**Extracted material**
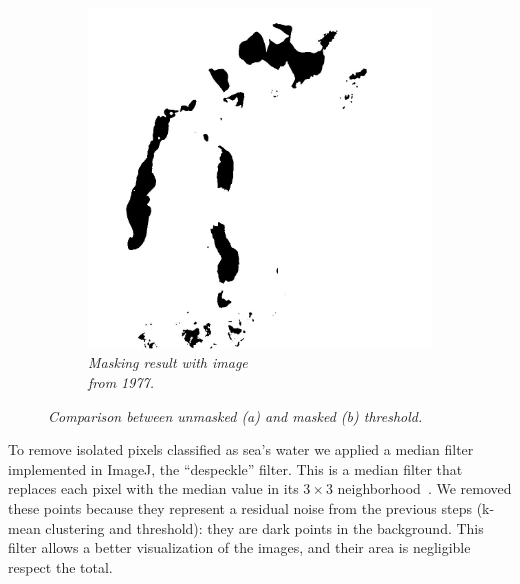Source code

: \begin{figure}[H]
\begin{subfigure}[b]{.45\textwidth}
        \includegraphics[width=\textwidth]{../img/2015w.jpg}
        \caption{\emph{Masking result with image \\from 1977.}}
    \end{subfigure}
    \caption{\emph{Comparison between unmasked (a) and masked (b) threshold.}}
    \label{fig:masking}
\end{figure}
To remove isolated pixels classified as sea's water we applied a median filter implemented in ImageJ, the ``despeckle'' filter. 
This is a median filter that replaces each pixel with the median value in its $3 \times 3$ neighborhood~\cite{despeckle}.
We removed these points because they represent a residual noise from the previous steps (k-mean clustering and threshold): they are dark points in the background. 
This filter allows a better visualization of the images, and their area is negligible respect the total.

--

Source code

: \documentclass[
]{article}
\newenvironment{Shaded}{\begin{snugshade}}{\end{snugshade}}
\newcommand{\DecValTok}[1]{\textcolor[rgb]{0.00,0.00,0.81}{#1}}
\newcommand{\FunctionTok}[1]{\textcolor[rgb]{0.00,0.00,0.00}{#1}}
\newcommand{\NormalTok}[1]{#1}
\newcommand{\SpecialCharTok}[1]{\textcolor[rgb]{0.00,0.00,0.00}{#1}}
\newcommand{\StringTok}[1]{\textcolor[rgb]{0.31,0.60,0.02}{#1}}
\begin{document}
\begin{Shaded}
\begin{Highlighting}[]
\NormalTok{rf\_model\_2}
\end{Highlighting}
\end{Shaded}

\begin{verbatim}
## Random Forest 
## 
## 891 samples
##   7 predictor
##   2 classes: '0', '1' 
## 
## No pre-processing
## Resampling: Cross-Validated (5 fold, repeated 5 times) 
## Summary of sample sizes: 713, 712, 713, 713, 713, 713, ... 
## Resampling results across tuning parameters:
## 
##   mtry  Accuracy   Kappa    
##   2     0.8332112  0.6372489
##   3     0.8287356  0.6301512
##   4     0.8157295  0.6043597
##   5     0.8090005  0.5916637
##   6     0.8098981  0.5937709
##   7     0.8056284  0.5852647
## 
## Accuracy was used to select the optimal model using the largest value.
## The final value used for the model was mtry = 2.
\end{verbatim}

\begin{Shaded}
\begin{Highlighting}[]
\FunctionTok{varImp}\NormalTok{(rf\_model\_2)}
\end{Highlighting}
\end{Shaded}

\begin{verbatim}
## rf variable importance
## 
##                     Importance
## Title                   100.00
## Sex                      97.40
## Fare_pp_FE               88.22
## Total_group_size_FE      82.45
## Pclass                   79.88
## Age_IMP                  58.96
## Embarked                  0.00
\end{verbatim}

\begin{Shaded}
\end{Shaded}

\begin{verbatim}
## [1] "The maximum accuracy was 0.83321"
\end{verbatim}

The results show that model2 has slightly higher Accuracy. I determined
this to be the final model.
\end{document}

==

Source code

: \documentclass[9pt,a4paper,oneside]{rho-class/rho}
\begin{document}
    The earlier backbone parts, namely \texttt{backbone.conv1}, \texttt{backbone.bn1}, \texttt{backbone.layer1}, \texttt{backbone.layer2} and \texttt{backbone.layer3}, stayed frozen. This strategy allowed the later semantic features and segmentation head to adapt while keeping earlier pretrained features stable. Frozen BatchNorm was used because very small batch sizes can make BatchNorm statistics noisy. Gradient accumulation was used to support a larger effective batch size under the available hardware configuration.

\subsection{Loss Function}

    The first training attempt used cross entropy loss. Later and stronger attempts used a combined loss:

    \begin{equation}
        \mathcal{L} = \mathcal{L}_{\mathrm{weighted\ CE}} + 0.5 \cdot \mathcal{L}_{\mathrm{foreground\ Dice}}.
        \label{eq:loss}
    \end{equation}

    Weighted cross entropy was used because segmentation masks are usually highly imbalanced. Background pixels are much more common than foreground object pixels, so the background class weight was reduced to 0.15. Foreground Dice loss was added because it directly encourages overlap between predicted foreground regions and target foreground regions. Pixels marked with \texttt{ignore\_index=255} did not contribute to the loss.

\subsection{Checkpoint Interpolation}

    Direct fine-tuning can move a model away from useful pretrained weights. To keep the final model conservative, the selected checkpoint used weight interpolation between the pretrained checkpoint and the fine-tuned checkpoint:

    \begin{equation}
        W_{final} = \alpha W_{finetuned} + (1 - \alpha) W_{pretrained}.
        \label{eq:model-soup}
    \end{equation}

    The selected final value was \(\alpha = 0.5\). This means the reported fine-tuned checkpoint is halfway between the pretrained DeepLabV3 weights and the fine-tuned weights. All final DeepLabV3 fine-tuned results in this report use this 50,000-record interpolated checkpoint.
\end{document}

**Your task**
Determine how many lines of the data contain the word "textcolor", and reply with that number only.

**Exercise solution**
4